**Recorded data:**
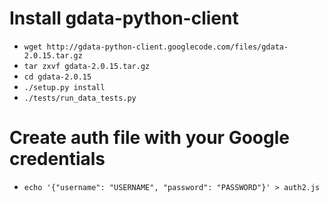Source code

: # Install gdata-python-client  
* `wget http://gdata-python-client.googlecode.com/files/gdata-2.0.15.tar.gz`  
* `tar zxvf gdata-2.0.15.tar.gz`  
* `cd gdata-2.0.15`  
* `./setup.py install`  
* `./tests/run_data_tests.py`  

# Create auth file with your Google credentials  
* `echo '{"username": "USERNAME", "password": "PASSWORD"}' > auth2.js`  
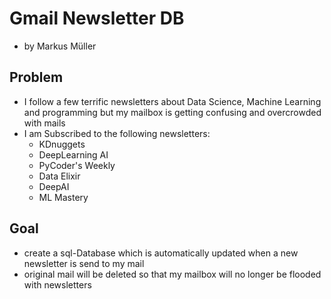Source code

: # Gmail Newsletter DB
- by Markus Müller

## Problem
- I follow a few terrific newsletters about Data Science, Machine Learning and programming but my mailbox is getting confusing and overcrowded with mails
- I am Subscribed to the following newsletters:
    - KDnuggets
    - DeepLearning AI
    - PyCoder's Weekly
    - Data Elixir
    - DeepAI
    - ML Mastery

## Goal
- create a sql-Database which is automatically updated when a new newsletter is send to my mail
- original mail will be deleted so that my mailbox will no longer be flooded with newsletters 

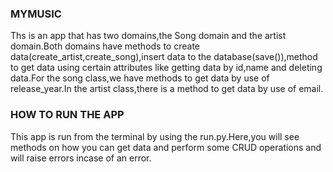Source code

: ### MYMUSIC

Ths is an app that has two domains,the Song domain and the artist domain.Both domains have methods to create data(create_artist,create_song),insert data to the database(save()),method to get data using certain attributes like getting data by id,name and deleting data.For the song class,we have methods to get data by use of release_year.In the artist class,there is a method to get data by use of email.

### HOW TO RUN THE APP

This app is run from the terminal by using the run.py.Here,you will see methods on how you can get data and perform some CRUD operations and will raise errors incase of an error.
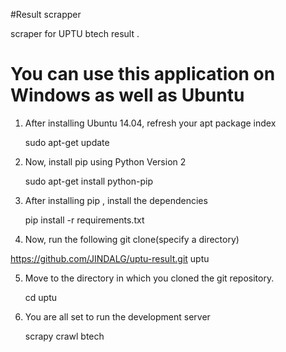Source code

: #Result scrapper

scraper for UPTU btech result .


# You can use this application on Windows as well as Ubuntu

1. After installing Ubuntu 14.04, refresh your apt package index
    
   sudo apt-get update

2. Now, install pip using Python Version 2
   
   sudo apt-get install python-pip

3. After installing pip , install the dependencies

   pip install -r requirements.txt

4. Now, run the following git clone(specify a directory)
   
  https://github.com/JINDALG/uptu-result.git uptu

5. Move to the directory in which you cloned the git repository.

   cd uptu

6. You are all set to run the development server

   scrapy crawl btech
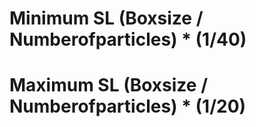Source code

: # Minimum SL (Boxsize / Numberofparticles) * (1/40) 
# Maximum SL (Boxsize / Numberofparticles) * (1/20)

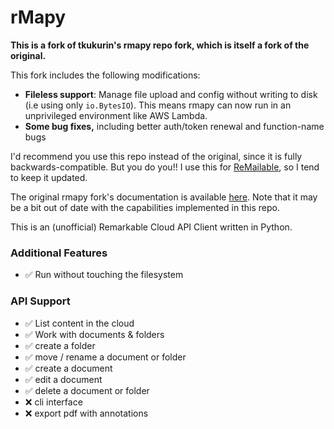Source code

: # rMapy

**This is a fork of tkukurin's rmapy repo fork, which is itself a fork of the original.**

This fork includes the following modifications:
* **Fileless support**: Manage file upload and config without writing to disk (i.e using only `io.BytesIO`). This means rmapy can now run in an unprivileged environment like AWS Lambda.
* **Some bug fixes,** including better auth/token renewal and function-name bugs


I'd recommend you use this repo instead of the original, since it is fully backwards-compatible. But you do you!! I use this for [ReMailable](https://github.com/j6k4m8/remailable), so I tend to keep it updated.

The original rmapy fork's documentation is available [here](http://rmapy.readthedocs.io/). Note that it may be a bit out of date with the capabilities implemented in this repo.

This is an (unofficial) Remarkable Cloud API Client written in Python.

### Additional Features

* ✅ Run without touching the filesystem

### API Support

* ✅ List content in the cloud
* ✅ Work with documents & folders
* ✅ create a folder
* ✅ move / rename a document or folder
* ✅ create a document
* ✅ edit a document
* ✅ delete a document or folder
* ❌ cli interface
* ❌ export pdf with annotations


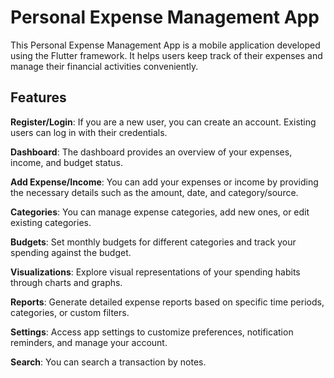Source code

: # Personal Expense Management App

This  Personal Expense Management App is a mobile application developed using the Flutter framework. It helps users keep track of their expenses and manage their financial activities conveniently.

## Features

**Register/Login**: If you are a new user, you can create an account. Existing users can log in with their credentials.

**Dashboard**: The dashboard provides an overview of your expenses, income, and budget status.

**Add Expense/Income**: You can add your expenses or income by providing the necessary details such as the amount, date, and category/source.

**Categories**: You can manage expense categories, add new ones, or edit existing categories.

**Budgets**: Set monthly budgets for different categories and track your spending against the budget.

**Visualizations**: Explore visual representations of your spending habits through charts and graphs.

**Reports**: Generate detailed expense reports based on specific time periods, categories, or custom filters.

**Settings**: Access app settings to customize preferences, notification reminders, and manage your account.

**Search**: You can search a transaction by notes.
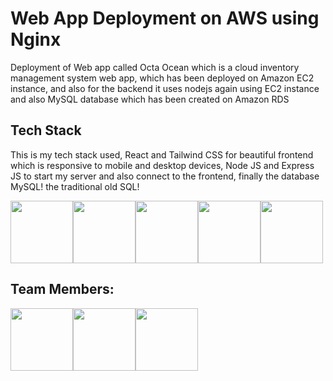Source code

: 
#  Web App Deployment on AWS using Nginx

Deployment of Web app called Octa Ocean which is a cloud inventory management system web app, which has been deployed on Amazon EC2 instance, and also for the backend it uses nodejs again using EC2 instance and also MySQL database which has been created on Amazon RDS

## Tech Stack
This is my tech stack used, React and Tailwind CSS for beautiful frontend which is responsive to mobile and desktop devices, Node JS and Express JS to start my server and also connect to the frontend, finally the database MySQL! the traditional old SQL!

<img src="https://upload.wikimedia.org/wikipedia/commons/thumb/d/d5/Tailwind_CSS_Logo.svg/2048px-Tailwind_CSS_Logo.svg.png" height="100" width="100"><img src="https://user-images.githubusercontent.com/25181517/183897015-94a058a6-b86e-4e42-a37f-bf92061753e5.png" height="100" width="100"><img src="https://user-images.githubusercontent.com/25181517/183568594-85e280a7-0d7e-4d1a-9028-c8c2209e073c.png" height="100" width="100"><img src="https://user-images.githubusercontent.com/25181517/183859966-a3462d8d-1bc7-4880-b353-e2cbed900ed6.png" height="100" width="100"><img src="https://user-images.githubusercontent.com/25181517/183896128-ec99105a-ec1a-4d85-b08b-1aa1620b2046.png" height="100" width="100">



  

##  Team Members:
<img src="https://avatars.githubusercontent.com/u/89800801?v=4" height="100" width="100"></img><img src="https://avatars.githubusercontent.com/u/113047828?v=4"  height="100" width="100"></img><img src="https://avatars.githubusercontent.com/u/84673594?v=4" height="100" width="100"></img>
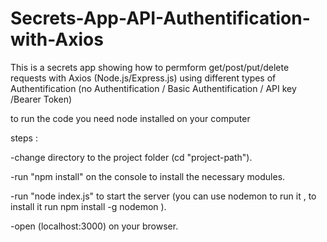 # Secrets-App-API-Authentification-with-Axios
This is a secrets app showing how to permform get/post/put/delete requests with Axios (Node.js/Express.js) using different types of Authentification (no Authentification / Basic Authentification / API key /Bearer Token)




to run the code you need node installed on your computer

steps :

-change directory to the project folder (cd "project-path").

-run "npm install" on the console to install the necessary modules.

-run "node index.js" to start the server (you can use nodemon to run it , to install it run npm install -g nodemon ).

-open (localhost:3000) on your browser.
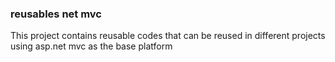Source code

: ### reusables net mvc
This project contains reusable codes that can be reused in different projects using asp.net mvc as the base platform 
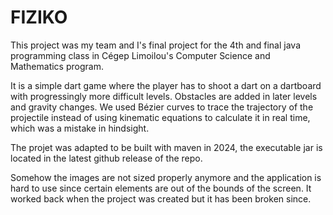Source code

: # FIZIKO

This project was my team and I's final project for the 4th and final java programming class in Cégep Limoilou's Computer Science and Mathematics program.

It is a simple dart game where the player has to shoot a dart on a dartboard with progressingly more difficult levels. Obstacles are added in later levels and gravity changes. We used Bézier curves to trace the trajectory of the projectile instead of using kinematic equations to calculate it in real time, which was a mistake in hindsight.

The projet was adapted to be built with maven in 2024, the executable jar is located in the latest github release of the repo.

Somehow the images are not sized properly anymore and the application is hard to use since certain elements are out of the bounds of the screen. It worked back when the project was created but it has been broken since.
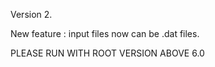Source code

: Version 2. 

New feature : input files now can be .dat files. 

PLEASE RUN WITH ROOT VERSION ABOVE 6.0
#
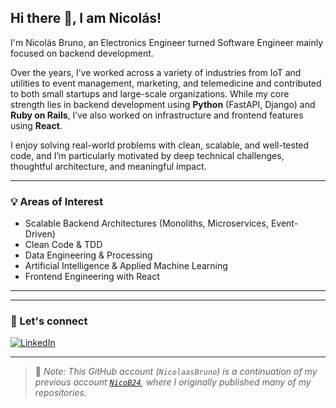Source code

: ## Hi there 👋, I am Nicolás!


I'm Nicolás Bruno, an Electronics Engineer turned Software Engineer mainly focused on backend development.

Over the years, I’ve worked across a variety of industries from IoT and utilities to event management, marketing, and telemedicine and contributed to both small startups and large-scale organizations. While my core strength lies in backend development using **Python** (FastAPI, Django) and **Ruby on Rails**, I’ve also worked on infrastructure and frontend features using **React**.

I enjoy solving real-world problems with clean, scalable, and well-tested code, and I’m particularly motivated by deep technical challenges, thoughtful architecture, and meaningful impact.

---

### 💡 Areas of Interest
- Scalable Backend Architectures (Monoliths, Microservices, Event-Driven)
- Clean Code & TDD
- Data Engineering & Processing
- Artificial Intelligence & Applied Machine Learning
- Frontend Engineering with React

---

---

### 📢 Let's connect

[![LinkedIn](https://img.shields.io/badge/-LinkedIn-blue?logo=linkedin&style=for-the-badge)](https://www.linkedin.com/in/nicbruno)

---

> 📌 _Note: This GitHub account (`NicolaasBruno`) is a continuation of my previous account [`NicoB24`](https://github.com/NicoB24), where I originally published many of my repositories._
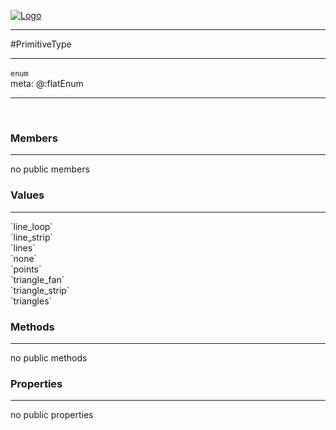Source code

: 
[![Logo](../../images/logo.png)](../../api/index.html)

---



#PrimitiveType



---

`enum`
<span class="meta">
<br/>meta: @:flatEnum
</span>


---

&nbsp;
&nbsp;

<h3>Members</h3> <hr/>no public members<h3>Values</h3> <hr/><span class="member signature apipage">`line_loop`<br/> </span>
        <span class="small_desc_flat"></span><span class="member signature apipage">`line_strip`<br/> </span>
        <span class="small_desc_flat"></span><span class="member signature apipage">`lines`<br/> </span>
        <span class="small_desc_flat"></span><span class="member signature apipage">`none`<br/> </span>
        <span class="small_desc_flat"></span><span class="member signature apipage">`points`<br/> </span>
        <span class="small_desc_flat"></span><span class="member signature apipage">`triangle_fan`<br/> </span>
        <span class="small_desc_flat"></span><span class="member signature apipage">`triangle_strip`<br/> </span>
        <span class="small_desc_flat"></span><span class="member signature apipage">`triangles`<br/> </span>
        <span class="small_desc_flat"></span>

<h3>Methods</h3> <hr/>no public methods

<h3>Properties</h3> <hr/>no public properties

&nbsp;
&nbsp;
&nbsp;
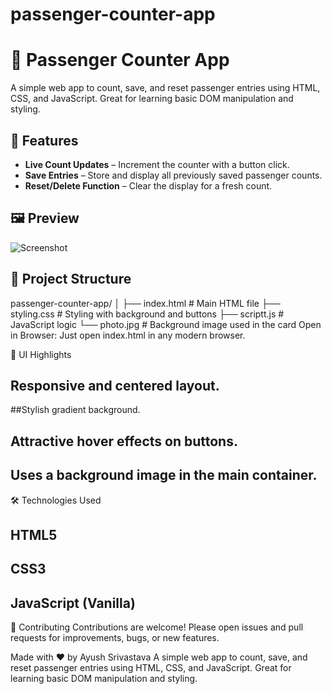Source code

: # passenger-counter-app
# 🧮 Passenger Counter App

A simple web app to count, save, and reset passenger entries using HTML, CSS, and JavaScript. Great for learning basic DOM manipulation and styling.

## 🚀 Features

- **Live Count Updates** – Increment the counter with a button click.
- **Save Entries** – Store and display all previously saved passenger counts.
- **Reset/Delete Function** – Clear the display for a fresh count.

## 🖼️ Preview

![Screenshot]()

## 📁 Project Structure

passenger-counter-app/
│
├── index.html # Main HTML file
├── styling.css # Styling with background and buttons
├── scriptt.js # JavaScript logic
└── photo.jpg # Background image used in the card
Open in Browser:
Just open index.html in any modern browser.

📸 UI Highlights
## Responsive and centered layout.

 ##Stylish gradient background.

## Attractive hover effects on buttons.

## Uses a background image in the main container.

🛠️ Technologies Used
  ## HTML5

## CSS3

## JavaScript (Vanilla)

🤝 Contributing
Contributions are welcome! Please open issues and pull requests for improvements, bugs, or new features.

Made with ❤️ by Ayush Srivastava
A simple web app to count, save, and reset passenger entries using HTML, CSS, and JavaScript. Great for learning basic DOM manipulation and styling.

**What you should do:**
Beginning with the first line of the entries above, repeat each line word for word until the line with "- create a sql-Database" has been given too. Omit the pictures.

**Written response:**
Source code

: # Install gdata-python-client  
* `wget http://gdata-python-client.googlecode.com/files/gdata-2.0.15.tar.gz`  
* `tar zxvf gdata-2.0.15.tar.gz`  
* `cd gdata-2.0.15`  
* `./setup.py install`  
* `./tests/run_data_tests.py`  

# Create auth file with your Google credentials  
* `echo '{"username": "USERNAME", "password": "PASSWORD"}' > auth2.js`  
Source code

: # Gmail Newsletter DB
- by Markus Müller

## Problem
- I follow a few terrific newsletters about Data Science, Machine Learning and programming but my mailbox is getting confusing and overcrowded with mails
- I am Subscribed to the following newsletters:
    - KDnuggets
    - DeepLearning AI
    - PyCoder's Weekly
    - Data Elixir
    - DeepAI
    - ML Mastery

## Goal
- create a sql-Database which is automatically updated when a new newsletter is send to my mail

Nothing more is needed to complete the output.